From the records below, please repeat exactly the line that has "### Groups Collection", the line that has "### SDK SDK", and every line between them, and nothing else.
** RECORDED DATA follows **
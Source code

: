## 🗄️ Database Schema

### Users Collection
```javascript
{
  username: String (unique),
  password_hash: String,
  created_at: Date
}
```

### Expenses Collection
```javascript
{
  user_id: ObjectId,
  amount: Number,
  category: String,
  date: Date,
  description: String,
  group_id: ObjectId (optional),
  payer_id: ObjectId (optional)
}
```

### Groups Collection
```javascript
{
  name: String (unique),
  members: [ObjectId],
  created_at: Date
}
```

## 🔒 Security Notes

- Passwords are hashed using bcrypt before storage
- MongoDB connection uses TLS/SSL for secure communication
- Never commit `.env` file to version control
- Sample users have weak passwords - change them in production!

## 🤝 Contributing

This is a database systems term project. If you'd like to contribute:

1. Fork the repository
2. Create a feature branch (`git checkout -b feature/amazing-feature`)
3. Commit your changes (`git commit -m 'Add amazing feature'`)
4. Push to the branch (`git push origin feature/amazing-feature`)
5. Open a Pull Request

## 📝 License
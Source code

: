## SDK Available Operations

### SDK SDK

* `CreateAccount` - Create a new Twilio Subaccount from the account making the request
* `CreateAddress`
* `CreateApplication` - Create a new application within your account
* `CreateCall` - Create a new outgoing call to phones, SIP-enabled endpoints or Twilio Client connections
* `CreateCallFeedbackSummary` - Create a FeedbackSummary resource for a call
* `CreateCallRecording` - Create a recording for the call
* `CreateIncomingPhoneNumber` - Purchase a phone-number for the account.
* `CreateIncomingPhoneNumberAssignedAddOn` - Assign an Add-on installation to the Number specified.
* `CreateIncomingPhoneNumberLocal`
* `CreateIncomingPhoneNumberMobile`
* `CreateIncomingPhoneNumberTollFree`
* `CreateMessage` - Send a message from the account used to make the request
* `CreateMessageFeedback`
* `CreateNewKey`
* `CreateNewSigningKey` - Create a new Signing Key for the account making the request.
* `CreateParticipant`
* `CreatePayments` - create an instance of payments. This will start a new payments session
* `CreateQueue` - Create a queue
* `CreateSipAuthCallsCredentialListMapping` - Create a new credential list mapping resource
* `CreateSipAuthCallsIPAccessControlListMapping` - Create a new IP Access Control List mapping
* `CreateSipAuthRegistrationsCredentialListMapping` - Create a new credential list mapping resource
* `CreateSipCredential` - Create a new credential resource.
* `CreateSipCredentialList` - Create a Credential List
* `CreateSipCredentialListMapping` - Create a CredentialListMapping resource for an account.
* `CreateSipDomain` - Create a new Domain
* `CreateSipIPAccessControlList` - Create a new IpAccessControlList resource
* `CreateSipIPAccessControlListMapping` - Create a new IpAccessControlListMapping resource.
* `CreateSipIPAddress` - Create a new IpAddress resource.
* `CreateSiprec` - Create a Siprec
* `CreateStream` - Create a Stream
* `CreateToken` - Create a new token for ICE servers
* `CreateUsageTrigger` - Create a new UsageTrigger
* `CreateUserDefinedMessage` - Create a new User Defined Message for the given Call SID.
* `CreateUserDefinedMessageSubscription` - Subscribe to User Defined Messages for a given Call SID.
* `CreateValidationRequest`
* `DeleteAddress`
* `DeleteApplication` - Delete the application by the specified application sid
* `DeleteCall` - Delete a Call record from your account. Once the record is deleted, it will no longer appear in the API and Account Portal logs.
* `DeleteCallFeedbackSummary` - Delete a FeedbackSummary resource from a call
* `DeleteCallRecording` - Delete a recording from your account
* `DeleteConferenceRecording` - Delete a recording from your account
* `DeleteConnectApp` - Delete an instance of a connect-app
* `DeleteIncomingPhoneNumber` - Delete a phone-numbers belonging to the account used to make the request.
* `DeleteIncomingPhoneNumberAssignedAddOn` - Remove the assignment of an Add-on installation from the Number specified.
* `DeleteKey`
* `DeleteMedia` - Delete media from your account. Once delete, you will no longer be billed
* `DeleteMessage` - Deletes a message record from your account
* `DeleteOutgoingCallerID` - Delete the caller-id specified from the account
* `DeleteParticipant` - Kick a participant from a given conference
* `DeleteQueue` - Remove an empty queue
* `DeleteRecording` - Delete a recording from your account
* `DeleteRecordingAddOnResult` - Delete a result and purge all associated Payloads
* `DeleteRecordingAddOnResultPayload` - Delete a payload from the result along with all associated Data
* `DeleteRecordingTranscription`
** End of RECORDED DATA **
EXERCISE RESPONSE
### Groups Collection
```javascript
{
  name: String (unique),
  members: [ObjectId],
  created_at: Date
}
```

## 🔒 Security Notes

- Passwords are hashed using bcrypt before storage
- MongoDB connection uses TLS/SSL for secure communication
- Never commit `.env` file to version control
- Sample users have weak passwords - change them in production!

## 🤝 Contributing

This is a database systems term project. If you'd like to contribute:

1. Fork the repository
2. Create a feature branch (`git checkout -b feature/amazing-feature`)
3. Commit your changes (`git commit -m 'Add amazing feature'`)
4. Push to the branch (`git push origin feature/amazing-feature`)
5. Open a Pull Request

## 📝 License
Source code

:## SDK Available Operations

### SDK SDK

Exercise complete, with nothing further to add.